=== WHAT TO DO ===
Below are the entries. Transcribe exactly the lines from the one with "###1.3 Основные операции" through the one with "нестрогое, равно, неравно.", ends included, and leave out all others.

[Dataset records]
---+---

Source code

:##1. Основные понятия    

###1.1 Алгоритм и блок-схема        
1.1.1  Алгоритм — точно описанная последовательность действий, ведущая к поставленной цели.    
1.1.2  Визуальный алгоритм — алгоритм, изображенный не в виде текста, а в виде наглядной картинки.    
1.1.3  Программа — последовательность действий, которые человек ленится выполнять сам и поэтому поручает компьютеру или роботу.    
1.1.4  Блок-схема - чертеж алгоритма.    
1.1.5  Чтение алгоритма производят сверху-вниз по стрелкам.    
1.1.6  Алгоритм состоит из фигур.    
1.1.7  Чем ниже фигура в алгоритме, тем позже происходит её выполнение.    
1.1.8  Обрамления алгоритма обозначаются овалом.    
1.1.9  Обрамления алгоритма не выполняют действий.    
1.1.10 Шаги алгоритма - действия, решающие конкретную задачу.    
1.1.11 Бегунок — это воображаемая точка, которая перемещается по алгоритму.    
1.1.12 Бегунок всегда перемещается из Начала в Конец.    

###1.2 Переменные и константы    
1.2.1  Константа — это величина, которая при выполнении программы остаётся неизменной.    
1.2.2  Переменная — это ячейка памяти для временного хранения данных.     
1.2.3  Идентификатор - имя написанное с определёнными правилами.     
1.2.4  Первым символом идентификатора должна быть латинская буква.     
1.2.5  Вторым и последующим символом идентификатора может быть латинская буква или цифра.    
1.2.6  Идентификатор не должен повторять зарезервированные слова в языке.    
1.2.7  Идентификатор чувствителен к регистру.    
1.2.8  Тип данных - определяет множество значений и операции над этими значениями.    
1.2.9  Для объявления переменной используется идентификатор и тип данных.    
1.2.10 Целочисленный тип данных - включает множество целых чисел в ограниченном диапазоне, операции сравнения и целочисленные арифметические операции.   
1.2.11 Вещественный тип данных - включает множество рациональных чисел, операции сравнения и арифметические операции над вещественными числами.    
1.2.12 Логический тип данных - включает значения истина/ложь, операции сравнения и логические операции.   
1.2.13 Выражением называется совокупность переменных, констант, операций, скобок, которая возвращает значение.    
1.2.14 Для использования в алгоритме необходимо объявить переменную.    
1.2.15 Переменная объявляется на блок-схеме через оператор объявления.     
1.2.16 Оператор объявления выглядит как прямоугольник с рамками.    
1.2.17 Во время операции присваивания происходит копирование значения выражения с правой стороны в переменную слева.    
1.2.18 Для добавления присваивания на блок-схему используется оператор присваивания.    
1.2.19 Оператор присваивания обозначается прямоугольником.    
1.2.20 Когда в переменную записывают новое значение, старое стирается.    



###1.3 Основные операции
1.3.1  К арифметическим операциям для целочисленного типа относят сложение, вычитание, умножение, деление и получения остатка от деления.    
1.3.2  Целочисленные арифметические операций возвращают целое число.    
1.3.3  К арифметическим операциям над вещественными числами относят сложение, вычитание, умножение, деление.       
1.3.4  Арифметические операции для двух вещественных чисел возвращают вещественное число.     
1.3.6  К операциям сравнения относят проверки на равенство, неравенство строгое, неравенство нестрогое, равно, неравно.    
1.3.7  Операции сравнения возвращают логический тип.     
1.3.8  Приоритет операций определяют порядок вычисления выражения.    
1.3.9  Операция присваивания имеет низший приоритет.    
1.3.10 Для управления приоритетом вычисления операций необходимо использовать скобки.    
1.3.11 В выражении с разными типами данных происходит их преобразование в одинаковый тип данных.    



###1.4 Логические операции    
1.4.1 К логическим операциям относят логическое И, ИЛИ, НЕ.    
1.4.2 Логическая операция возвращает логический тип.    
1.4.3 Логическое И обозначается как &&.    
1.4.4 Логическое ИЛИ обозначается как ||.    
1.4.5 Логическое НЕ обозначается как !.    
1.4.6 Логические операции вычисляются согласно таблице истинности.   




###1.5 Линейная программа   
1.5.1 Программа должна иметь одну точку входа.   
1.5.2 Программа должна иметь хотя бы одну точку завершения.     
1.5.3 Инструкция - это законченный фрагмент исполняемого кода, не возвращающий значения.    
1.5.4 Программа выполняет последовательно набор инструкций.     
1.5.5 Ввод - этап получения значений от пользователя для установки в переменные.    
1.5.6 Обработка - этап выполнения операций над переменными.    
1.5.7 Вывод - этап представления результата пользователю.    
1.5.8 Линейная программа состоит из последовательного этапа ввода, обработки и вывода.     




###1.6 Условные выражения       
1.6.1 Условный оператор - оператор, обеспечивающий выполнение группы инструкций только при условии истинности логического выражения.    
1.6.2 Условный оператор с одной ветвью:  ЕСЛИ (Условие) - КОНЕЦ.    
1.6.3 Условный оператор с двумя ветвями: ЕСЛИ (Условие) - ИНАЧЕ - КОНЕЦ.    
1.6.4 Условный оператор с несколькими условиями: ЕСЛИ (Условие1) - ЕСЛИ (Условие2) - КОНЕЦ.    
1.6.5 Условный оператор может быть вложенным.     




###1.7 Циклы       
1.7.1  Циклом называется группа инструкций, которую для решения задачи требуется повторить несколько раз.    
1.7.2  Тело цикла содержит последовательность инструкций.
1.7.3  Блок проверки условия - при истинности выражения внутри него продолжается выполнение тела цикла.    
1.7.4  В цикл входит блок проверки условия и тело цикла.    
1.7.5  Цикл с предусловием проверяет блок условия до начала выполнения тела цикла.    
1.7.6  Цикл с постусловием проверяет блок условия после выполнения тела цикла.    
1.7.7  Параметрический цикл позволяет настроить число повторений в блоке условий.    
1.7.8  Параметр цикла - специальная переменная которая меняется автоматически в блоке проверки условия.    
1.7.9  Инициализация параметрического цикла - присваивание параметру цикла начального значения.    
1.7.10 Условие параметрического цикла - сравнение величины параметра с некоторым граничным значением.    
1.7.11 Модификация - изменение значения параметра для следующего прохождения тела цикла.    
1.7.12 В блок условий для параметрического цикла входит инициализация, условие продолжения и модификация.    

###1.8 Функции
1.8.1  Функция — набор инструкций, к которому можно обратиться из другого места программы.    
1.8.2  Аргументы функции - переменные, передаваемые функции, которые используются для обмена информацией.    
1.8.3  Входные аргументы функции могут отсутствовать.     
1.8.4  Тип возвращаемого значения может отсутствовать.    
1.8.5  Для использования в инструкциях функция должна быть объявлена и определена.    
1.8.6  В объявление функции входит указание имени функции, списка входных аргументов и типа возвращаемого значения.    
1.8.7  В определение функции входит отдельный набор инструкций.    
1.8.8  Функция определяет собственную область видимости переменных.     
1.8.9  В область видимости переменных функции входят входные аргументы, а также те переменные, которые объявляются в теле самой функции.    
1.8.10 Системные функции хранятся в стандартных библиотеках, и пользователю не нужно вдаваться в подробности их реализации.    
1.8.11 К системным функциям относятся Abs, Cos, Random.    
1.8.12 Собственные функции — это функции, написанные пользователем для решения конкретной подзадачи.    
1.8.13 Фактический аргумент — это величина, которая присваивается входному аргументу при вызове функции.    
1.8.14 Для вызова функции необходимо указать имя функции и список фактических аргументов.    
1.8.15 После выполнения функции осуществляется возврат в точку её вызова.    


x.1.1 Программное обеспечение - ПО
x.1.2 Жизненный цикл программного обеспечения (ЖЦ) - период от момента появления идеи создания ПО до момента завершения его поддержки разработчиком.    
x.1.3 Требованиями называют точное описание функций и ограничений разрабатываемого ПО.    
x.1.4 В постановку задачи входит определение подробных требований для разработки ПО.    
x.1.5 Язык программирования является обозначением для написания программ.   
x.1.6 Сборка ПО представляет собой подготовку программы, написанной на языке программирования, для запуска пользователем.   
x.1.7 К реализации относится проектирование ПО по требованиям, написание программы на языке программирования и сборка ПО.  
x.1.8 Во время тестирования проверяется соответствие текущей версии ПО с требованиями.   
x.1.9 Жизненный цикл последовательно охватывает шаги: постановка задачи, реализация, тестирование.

---+---

=== SOLUTION TO THIS PROBLEM ===
###1.3 Основные операции
1.3.1  К арифметическим операциям для целочисленного типа относят сложение, вычитание, умножение, деление и получения остатка от деления.    
1.3.2  Целочисленные арифметические операций возвращают целое число.    
1.3.3  К арифметическим операциям над вещественными числами относят сложение, вычитание, умножение, деление.       
1.3.4  Арифметические операции для двух вещественных чисел возвращают вещественное число.     
1.3.6  К операциям сравнения относят проверки на равенство, неравенство строгое, неравенство нестрогое, равно, неравно.    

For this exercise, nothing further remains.